Wasabi also runs the same flat rate across all 13+ global regions, which is useful if you need data in Frankfurt or Singapore without paying a regional premium. Like B2, it's fully S3-compatible, so existing tooling (rclone, Veeam, Cyberduck, Restic) works without modification.
Key Differences from B2
The fine print matters. Wasabi has a 1 TB minimum billing floor — store 100 GB and you still pay $6.99/month, an effective rate of $0.069/GB that's 10× the headline price and worse than even S3. B2 has no such minimum: pay $0.006/GB on whatever you actually store, with the first 10 GB free. Wasabi also enforces a 90-day minimum storage duration; delete or overwrite within that window and you still pay through day 90. B2 has no minimum retention period. Wasabi's "free egress" is bounded by a 1:1 monthly egress-to-storage ratio and a 100 TB ceiling; B2's free egress allowance is 3:1, and Bandwidth Alliance egress is genuinely unlimited.

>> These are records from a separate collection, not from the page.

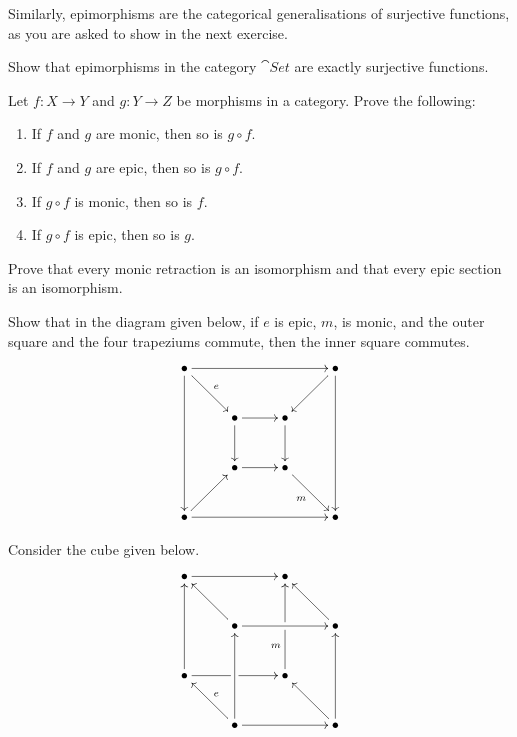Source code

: Similarly, epimorphisms are the categorical generalisations of surjective functions, as you are asked to show in the next exercise.

\begin{Exercise}
Show that epimorphisms in the category $\cat{Set}$ are exactly surjective functions.
\end{Exercise}

\begin{Exercise}
Let $f \colon X \to Y$ and $g \colon Y \to Z$ be morphisms in a category. Prove the following:
\begin{enumerate}
\item If $f$ and $g$ are monic, then so is $g \circ f$.
\item If $f$ and $g$ are epic, then so is $g \circ f$.
\item If $g \circ f$ is monic, then so is $f$.
\item If $g \circ f$ is epic, then so is $g$.
\end{enumerate}
\end{Exercise}

\begin{Exercise}
Prove that every monic retraction is an isomorphism and that every epic section is an isomorphism.
\end{Exercise}

\begin{Exercise}
Show that in the diagram given below, if $e$ is epic, $m$, is monic, and the outer square and the four trapeziums commute, then the inner square commutes.
\begin{equation*}
\xymatrix@=2.5em{
\bullet \ar[ddd] \ar[rd]^e \ar[rrr] &&& \bullet \ar[ld] \ar[ddd] \\
& \bullet \ar[d] \ar[r] & \bullet \ar[d] & \\
& \bullet \ar[r] & \bullet \ar[rd]_m & \\
\bullet \ar[ru] \ar[rrr] &&& \bullet
}
\end{equation*}
\end{Exercise}

\begin{Exercise}
Consider the cube given below.
\begin{equation*}
\xymatrix@=2.5em{
\bullet \ar[rr] && \bullet & \\
& \bullet \ar[lu] \ar[rr] && \bullet \ar[lu] \\
\bullet \ar[uu] \ar[rr]|\hole && \bullet \ar[uu]|\hole^(0.3)m & \\
& \bullet \ar[lu]_e \ar[uu] \ar[rr] && \bullet \ar[lu] \ar[uu]
}
\end{equation*}
\end{Exercise}


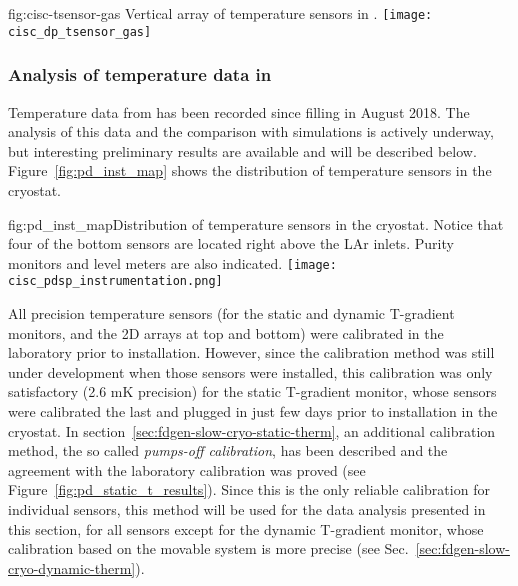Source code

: \begin{dunefigure}{fig:cisc-tsensor-gas}
  {Vertical array of temperature sensors in .
  }
 \texttt{[image: cisc\_dp\_tsensor\_gas]}
\end{dunefigure}

\subsubsection{Analysis of temperature data in }
\label{sec:fdgen-slow-cryo-temp-ana}


Temperature data from  has been recorded since  filling %
in August 2018. The analysis of this data and the comparison with  simulations is actively underway, but interesting preliminary results are available and will be described below. Figure~\ref{fig:pd_inst_map} shows the distribution of temperature sensors in the  cryostat.  

\begin{dunefigure}{fig:pd_inst_map}{Distribution of temperature sensors in the  cryostat. Notice that four of the bottom sensors are located right above the LAr inlets. Purity monitors and level meters are also indicated. }
  \texttt{[image: cisc\_pdsp\_instrumentation.png]}%
\end{dunefigure}


All precision temperature sensors (for the static and dynamic T-gradient monitors,  and the 2D arrays at top and bottom) were calibrated in the laboratory prior to installation. However, since the calibration method was still under development when those sensors 
were installed, this calibration was only satisfactory (2.6 mK precision) for the static T-gradient monitor, whose sensors were calibrated the last and  plugged in just few days prior to installation in the cryostat. In section~\ref{sec:fdgen-slow-cryo-static-therm}, an additional calibration method, the so called {\it pumps-off calibration}, has been described and the agreement with the laboratory calibration was proved (see Figure~\ref{fig:pd_static_t_results}). Since this is the only reliable calibration for individual sensors, this method will be used for the data analysis presented in this section, for all sensors except for the dynamic T-gradient monitor, whose calibration based on the movable system is more precise (see Sec.~\ref{sec:fdgen-slow-cryo-dynamic-therm}). 


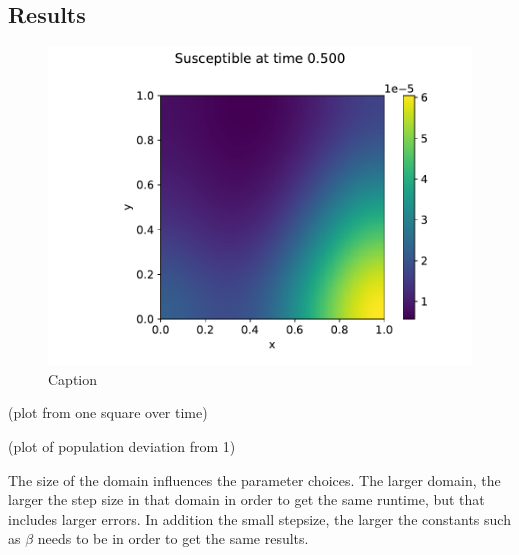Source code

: \subsection{Results}
\begin{figure}
    \centering
    \includegraphics[width=\textwidth]{report/Images/plots/plot-i_t=5000-0.pdf}
    \caption{Caption}
    \label{fig:enter-label}
\end{figure}

(plot from one square over time)

(plot of population deviation from 1)

The size of the domain influences the parameter choices. The larger domain, the larger the step size in that domain in order to get the same runtime, but that includes larger errors.
In addition the small stepsize, the larger the constants such as $\beta$ needs to be in order to get the same results.


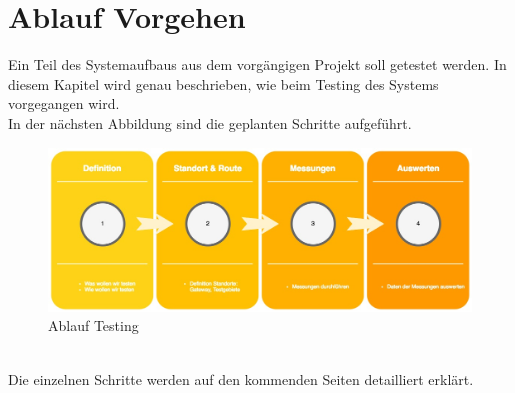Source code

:\documentclass[11pt,english,german]{report}
\theoremstyle{definition}
\begin{document}
\section{Ablauf Vorgehen}
Ein Teil des Systemaufbaus aus dem vorgängigen Projekt soll getestet werden. In diesem Kapitel wird genau beschrieben, wie beim Testing des Systems vorgegangen wird.\\[0.3cm]
In der nächsten Abbildung sind die geplanten Schritte aufgeführt.
\begin{figure}[h]
	\centering
	\includegraphics[width=\textwidth]{img/projectFlow_testing.jpg}
	\caption[Flowchart Testing]
	{Ablauf Testing}
\end{figure}
\\ 
Die einzelnen Schritte werden auf den kommenden Seiten detailliert erklärt.
\newpage
\end{document}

For most small-to-mid workloads, B2 ends up cheaper and more flexible despite the very similar headline price.
Comparison Table
| Feature | Wasabi | Backblaze B2 |
|---|---|---|
| Setup time | 30–60 minutes | 30–60 minutes |
| Storage cost | $6.99/TB ($0.0069/GB), rising to $7.99/TB July 2026 | $6/TB ($0.006/GB) |
| Egress cost | Free (1:1 storage ratio, 100 TB cap) | Free up to 3× storage, then $0.01/GB |
| Free CDN egress | ||
| API request fees | Small per-1,000-calls fee | |
| Free tier | 30-day trial | 10 GB storage permanently free |
| Minimum billing | 1 TB ($6.99/month floor) | None |
| Minimum retention | 90 days | None |
| S3-compatible API | ||
| Object Lock / WORM | ||
| Storage classes | 1 (hot only) | 1 hot tier (+ B2 Overdrive) |
| Built-in auth | ||
| Open source | ||
| Best for | Stable multi-TB workloads with predictable egress patterns | Sub-TB to multi-PB storage with CDN-fronted delivery |
4. Firebase Storage
Firebase Storage (Cloud Storage for Firebase) is Google's managed file storage for mobile and web apps. It wraps Google Cloud Storage in a developer-friendly SDK with built-in security rules and strong mobile support.
What Makes It Different
Firebase's real strength is its mobile SDKs — first-class support for iOS, Android, and web with built-in retry, offline handling, and progress monitoring. Security rules are declarative and straightforward: you write rules like "allow read if user is authenticated" in a config file. B2 has none of this — for auth you write a backend that issues short-lived download tokens, for offline upload retries you build it yourself, for mobile SDKs you use a third-party S3-compatible client pointed at the B2 endpoint.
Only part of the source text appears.